Pandas version checks
-
[X] I have checked that this issue has not already been reported.
-
[X] I have confirmed this bug exists on the latest version of pandas.
-
[ ] I have confirmed this bug exists on the main branch of pandas.
Reproducible Example
import pandas as pd
import os
df = pd.DataFrame({("A", 1): [0], ("", 1): [1]})
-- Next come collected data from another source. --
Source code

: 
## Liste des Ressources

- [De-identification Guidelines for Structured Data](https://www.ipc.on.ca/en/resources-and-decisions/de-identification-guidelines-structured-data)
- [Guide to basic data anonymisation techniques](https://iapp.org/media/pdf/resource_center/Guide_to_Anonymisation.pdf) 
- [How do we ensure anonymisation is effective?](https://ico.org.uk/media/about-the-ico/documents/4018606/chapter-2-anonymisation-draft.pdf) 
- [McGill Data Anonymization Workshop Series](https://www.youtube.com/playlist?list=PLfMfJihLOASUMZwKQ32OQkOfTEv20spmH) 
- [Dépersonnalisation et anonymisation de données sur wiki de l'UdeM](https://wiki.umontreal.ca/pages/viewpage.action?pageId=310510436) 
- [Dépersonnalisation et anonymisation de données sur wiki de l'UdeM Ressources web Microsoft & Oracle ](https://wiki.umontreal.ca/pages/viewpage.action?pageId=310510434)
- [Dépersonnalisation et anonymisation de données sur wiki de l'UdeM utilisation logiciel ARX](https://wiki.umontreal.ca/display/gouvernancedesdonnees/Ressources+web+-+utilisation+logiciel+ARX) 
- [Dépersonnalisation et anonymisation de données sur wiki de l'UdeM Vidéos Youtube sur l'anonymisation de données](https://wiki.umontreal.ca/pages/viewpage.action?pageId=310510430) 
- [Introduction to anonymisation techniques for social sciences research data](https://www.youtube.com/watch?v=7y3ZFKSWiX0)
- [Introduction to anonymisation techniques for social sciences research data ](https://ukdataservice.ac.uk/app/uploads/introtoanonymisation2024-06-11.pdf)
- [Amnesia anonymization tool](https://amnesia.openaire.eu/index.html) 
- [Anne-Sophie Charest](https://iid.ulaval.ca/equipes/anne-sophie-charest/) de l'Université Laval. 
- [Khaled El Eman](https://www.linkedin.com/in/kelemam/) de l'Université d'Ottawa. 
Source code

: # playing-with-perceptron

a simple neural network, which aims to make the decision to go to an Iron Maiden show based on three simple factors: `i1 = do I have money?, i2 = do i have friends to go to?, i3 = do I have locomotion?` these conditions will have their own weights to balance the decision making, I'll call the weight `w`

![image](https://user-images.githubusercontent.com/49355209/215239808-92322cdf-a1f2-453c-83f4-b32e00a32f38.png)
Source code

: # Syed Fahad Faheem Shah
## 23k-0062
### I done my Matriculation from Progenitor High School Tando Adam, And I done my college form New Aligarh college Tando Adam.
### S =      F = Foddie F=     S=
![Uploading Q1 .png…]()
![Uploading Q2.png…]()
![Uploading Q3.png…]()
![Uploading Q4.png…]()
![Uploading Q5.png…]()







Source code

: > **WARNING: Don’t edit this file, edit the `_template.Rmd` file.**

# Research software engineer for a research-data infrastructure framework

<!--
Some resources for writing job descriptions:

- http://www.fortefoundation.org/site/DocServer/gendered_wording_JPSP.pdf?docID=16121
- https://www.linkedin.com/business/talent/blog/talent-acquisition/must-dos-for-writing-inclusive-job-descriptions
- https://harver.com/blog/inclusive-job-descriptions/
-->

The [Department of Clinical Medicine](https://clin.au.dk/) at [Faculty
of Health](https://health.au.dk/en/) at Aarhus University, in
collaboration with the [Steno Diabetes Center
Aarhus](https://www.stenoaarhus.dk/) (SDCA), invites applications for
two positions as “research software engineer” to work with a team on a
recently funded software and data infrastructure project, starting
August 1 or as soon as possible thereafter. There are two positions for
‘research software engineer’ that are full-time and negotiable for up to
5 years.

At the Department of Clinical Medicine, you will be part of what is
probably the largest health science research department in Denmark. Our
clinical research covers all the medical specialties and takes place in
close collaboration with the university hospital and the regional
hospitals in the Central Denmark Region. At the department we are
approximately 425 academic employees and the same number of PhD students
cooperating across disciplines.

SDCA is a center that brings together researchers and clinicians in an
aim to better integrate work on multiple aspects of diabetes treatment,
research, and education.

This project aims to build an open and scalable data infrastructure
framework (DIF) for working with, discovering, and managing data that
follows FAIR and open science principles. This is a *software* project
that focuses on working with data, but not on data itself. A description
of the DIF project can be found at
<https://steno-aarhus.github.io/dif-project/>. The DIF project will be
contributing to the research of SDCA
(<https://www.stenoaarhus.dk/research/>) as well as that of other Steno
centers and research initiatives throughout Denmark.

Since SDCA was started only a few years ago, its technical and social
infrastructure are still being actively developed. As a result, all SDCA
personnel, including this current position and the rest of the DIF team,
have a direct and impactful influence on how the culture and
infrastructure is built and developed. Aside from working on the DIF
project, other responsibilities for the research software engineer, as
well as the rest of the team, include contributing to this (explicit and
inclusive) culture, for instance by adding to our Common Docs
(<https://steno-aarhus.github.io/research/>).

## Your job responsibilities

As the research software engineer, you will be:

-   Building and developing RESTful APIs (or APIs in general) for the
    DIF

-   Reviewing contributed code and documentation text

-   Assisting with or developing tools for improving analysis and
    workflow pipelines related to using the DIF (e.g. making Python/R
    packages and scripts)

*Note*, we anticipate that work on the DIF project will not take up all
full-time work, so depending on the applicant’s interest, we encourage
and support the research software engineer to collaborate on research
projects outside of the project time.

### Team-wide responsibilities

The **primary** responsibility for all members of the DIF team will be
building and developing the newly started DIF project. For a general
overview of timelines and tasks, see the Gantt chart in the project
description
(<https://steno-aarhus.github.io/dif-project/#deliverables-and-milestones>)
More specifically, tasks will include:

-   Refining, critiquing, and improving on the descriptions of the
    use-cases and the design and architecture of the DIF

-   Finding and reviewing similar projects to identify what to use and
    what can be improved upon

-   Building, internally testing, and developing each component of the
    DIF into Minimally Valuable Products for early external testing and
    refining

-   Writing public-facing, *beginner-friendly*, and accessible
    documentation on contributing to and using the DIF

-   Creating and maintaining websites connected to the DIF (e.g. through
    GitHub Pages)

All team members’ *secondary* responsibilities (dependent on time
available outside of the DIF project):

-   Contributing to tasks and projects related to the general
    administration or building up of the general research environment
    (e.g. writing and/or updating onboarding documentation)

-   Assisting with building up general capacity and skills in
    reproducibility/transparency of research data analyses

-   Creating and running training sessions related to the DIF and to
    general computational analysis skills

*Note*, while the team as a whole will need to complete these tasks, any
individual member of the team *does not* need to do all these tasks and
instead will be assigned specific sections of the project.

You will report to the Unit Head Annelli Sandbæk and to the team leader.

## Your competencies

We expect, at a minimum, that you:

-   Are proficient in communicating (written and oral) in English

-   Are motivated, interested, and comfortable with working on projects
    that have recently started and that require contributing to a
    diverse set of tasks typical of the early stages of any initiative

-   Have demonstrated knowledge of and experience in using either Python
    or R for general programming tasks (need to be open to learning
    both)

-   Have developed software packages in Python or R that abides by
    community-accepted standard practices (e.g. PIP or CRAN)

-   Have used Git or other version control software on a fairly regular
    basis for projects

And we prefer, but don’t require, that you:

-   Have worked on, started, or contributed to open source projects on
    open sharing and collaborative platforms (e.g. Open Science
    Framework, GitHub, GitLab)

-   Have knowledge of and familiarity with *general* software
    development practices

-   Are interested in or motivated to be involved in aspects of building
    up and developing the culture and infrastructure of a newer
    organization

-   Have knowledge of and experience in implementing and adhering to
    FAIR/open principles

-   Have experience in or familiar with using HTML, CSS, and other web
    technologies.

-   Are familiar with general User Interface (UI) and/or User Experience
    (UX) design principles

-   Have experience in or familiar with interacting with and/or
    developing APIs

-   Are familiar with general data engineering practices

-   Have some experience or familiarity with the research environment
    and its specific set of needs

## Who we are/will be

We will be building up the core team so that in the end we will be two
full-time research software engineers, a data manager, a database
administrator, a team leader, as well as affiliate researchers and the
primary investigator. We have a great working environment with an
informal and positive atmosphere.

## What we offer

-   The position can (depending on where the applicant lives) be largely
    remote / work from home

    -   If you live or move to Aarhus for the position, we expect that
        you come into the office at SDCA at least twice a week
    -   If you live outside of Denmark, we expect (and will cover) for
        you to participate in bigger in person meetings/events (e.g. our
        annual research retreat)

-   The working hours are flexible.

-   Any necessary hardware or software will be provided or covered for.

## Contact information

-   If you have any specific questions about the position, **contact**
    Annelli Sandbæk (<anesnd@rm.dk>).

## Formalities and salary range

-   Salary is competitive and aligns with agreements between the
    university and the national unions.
df.to_excel(os.path.expanduser("merge_empty.xlsx"), merge_cells=True)
Issue Description
When an empty string is present in a MultiIndex header, to_excel
will treat it as the merge it incorrectly with the previous column entry on that level. In the example above, the first and second columns should not merge because their first level entries are different.
See the screenshot below:
The issue arises from the use of an empty string as the sentinel
in MultiIndex.format
Expected Behavior
The column header should not merge past empty strings.
See the screenshot below:
Installed Versions
Comment From: tehunter
The following code snippet should be able to replace level_lengths
so that to_excel
handles empty strings correctly
(In pandas.io.formats.excel
)
class ExcelFormatter:
# ...
def _format_header_mi(...):
# ...
level_lengths = pandas.io.formats.format.get_level_lengths([[False] + [lev_codes[i] == lev_codes[i+1] for i in range(len(lev_codes)-1)] for lev,lev_codes in zip(columns.levels, columns.codes)], sentinel=True)
Rather than getting level lengths based on the output of columns.format
, it gets the level lengths from the column codes directly.
I haven't tested multi-index rows, but it's probably the same problem and solution.
Comment From: tehunter
take
Comment From: tehunter
Looking into this more, there's more ramifications than expected. The problem I discussed above references the behavior when writing. However, similar behavior exists when reading.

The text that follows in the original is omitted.